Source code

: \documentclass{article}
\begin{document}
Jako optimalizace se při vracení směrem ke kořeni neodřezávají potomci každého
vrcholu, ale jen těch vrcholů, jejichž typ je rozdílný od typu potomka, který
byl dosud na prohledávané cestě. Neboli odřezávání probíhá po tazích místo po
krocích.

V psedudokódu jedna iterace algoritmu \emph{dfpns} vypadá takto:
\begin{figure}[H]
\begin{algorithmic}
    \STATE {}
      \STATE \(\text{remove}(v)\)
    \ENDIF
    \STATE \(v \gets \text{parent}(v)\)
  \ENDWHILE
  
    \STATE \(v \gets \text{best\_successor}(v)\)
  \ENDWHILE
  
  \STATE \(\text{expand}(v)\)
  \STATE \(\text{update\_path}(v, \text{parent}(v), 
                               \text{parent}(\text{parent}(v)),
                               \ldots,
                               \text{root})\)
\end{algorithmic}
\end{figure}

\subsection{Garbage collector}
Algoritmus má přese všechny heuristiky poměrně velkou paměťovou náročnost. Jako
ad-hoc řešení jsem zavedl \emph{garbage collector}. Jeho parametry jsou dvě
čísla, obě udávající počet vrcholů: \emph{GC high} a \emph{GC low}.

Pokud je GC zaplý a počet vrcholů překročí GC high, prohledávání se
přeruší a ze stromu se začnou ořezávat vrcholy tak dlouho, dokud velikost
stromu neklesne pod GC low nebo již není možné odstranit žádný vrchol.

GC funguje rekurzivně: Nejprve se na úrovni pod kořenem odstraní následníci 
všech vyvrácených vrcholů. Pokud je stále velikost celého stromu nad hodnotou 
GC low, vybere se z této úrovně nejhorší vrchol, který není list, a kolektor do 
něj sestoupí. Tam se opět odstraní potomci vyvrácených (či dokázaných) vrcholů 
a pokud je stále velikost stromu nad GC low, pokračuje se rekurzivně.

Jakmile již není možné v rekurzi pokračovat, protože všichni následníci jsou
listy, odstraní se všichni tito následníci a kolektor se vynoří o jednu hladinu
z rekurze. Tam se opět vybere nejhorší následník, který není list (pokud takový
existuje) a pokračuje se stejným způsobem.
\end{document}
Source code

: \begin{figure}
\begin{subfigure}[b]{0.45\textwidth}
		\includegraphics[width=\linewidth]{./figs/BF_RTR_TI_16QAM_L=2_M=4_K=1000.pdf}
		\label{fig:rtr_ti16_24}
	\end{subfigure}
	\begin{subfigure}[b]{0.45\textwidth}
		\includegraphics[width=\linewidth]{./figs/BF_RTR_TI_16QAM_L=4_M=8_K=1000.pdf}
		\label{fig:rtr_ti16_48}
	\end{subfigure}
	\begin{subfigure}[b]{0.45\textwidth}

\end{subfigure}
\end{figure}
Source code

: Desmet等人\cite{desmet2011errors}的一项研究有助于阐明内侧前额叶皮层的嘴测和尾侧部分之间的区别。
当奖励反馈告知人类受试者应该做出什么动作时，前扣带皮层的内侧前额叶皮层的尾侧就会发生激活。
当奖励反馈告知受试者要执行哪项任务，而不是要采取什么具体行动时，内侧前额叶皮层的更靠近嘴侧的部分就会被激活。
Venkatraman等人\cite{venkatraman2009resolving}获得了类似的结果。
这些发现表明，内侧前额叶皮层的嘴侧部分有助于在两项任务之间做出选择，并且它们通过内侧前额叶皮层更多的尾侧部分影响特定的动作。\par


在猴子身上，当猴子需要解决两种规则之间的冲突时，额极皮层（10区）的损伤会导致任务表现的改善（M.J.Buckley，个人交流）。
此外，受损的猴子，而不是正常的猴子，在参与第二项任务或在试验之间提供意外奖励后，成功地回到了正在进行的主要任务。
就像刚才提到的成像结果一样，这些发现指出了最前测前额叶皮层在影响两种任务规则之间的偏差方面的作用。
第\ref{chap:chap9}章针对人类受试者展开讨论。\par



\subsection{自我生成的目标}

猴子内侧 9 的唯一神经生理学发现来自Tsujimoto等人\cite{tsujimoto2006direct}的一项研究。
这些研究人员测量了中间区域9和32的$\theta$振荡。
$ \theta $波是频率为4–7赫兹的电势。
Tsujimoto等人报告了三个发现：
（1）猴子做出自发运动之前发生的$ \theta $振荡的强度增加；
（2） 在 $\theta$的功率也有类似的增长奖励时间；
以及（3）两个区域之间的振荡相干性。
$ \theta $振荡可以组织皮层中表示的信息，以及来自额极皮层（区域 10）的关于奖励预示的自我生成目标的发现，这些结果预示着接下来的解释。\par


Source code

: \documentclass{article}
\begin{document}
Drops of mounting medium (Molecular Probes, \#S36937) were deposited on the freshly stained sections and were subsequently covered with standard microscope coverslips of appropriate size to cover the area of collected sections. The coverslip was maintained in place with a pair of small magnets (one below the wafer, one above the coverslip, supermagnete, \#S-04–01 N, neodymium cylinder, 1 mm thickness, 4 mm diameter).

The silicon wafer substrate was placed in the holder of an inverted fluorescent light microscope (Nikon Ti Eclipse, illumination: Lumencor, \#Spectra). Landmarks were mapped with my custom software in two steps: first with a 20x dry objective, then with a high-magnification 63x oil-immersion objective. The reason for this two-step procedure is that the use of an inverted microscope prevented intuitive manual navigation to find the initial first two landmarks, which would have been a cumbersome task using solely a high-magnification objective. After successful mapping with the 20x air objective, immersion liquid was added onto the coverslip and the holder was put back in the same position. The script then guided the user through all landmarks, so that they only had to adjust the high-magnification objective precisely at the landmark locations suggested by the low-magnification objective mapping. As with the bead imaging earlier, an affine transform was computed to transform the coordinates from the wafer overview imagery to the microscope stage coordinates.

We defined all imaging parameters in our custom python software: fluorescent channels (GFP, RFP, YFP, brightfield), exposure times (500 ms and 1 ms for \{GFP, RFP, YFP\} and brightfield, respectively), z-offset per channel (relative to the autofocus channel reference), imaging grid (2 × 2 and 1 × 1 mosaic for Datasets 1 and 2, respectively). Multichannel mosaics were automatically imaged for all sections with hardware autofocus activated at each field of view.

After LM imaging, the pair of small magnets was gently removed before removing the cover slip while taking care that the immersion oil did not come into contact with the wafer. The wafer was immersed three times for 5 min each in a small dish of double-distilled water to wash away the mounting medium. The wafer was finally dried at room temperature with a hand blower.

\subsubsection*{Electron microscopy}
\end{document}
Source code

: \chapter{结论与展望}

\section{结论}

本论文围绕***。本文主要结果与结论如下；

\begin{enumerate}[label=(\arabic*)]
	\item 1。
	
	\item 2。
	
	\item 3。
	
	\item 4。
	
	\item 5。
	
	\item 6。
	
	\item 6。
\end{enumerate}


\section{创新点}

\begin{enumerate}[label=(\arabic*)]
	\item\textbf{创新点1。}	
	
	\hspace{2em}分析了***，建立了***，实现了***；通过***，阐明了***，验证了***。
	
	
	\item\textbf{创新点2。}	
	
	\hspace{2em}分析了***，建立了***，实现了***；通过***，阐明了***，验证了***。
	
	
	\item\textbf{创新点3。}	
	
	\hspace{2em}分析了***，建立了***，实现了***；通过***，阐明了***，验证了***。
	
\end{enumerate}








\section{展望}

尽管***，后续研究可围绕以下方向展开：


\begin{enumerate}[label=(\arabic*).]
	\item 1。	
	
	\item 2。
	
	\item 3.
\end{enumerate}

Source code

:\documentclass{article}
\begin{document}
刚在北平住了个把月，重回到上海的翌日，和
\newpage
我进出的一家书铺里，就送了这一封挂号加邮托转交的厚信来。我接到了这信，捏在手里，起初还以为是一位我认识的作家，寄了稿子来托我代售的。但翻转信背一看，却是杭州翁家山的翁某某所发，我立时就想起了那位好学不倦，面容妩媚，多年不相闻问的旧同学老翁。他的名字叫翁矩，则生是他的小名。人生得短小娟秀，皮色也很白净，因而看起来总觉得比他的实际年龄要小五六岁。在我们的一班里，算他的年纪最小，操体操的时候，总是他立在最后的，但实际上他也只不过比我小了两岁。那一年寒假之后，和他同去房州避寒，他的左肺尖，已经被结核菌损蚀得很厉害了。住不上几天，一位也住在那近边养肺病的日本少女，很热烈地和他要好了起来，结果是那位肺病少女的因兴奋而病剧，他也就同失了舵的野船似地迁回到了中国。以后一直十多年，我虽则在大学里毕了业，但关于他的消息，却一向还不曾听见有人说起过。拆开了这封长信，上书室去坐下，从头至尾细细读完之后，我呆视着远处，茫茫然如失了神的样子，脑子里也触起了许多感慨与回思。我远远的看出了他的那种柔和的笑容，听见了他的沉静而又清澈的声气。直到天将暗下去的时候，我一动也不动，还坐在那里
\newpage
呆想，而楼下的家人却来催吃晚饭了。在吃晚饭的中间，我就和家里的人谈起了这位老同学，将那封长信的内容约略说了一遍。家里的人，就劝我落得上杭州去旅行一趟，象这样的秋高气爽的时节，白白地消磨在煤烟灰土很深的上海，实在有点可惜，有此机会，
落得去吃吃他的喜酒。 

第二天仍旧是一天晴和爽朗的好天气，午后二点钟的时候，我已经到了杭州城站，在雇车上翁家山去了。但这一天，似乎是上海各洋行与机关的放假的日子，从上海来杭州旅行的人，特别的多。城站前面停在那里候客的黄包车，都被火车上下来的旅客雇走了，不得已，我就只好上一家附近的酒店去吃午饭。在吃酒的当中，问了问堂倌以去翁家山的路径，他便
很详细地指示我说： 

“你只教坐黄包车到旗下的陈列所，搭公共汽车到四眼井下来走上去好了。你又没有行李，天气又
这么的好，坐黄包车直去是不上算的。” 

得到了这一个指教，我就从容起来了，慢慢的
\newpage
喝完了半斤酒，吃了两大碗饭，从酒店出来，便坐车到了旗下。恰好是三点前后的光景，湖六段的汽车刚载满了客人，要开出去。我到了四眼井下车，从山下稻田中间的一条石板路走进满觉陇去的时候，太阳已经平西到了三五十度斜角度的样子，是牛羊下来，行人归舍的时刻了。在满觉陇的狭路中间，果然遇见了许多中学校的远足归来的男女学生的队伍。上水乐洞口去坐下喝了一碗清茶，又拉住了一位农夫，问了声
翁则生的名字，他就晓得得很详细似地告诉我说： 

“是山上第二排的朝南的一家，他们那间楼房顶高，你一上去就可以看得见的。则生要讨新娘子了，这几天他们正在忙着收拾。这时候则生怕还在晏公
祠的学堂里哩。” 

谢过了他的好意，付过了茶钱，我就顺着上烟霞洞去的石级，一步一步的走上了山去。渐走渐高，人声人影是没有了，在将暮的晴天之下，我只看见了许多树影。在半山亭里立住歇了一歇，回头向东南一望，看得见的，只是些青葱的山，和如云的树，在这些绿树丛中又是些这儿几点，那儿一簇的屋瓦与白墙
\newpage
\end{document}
──────────
→ **WORK TASK**
For every line of the records that has the word "parent" in it, make a copy.

→ **RESPONSE BOX**
    \STATE \(v \gets \text{parent}(v)\)
  \STATE \(\text{update\_path}(v, \text{parent}(v), 
                               \text{parent}(\text{parent}(v)),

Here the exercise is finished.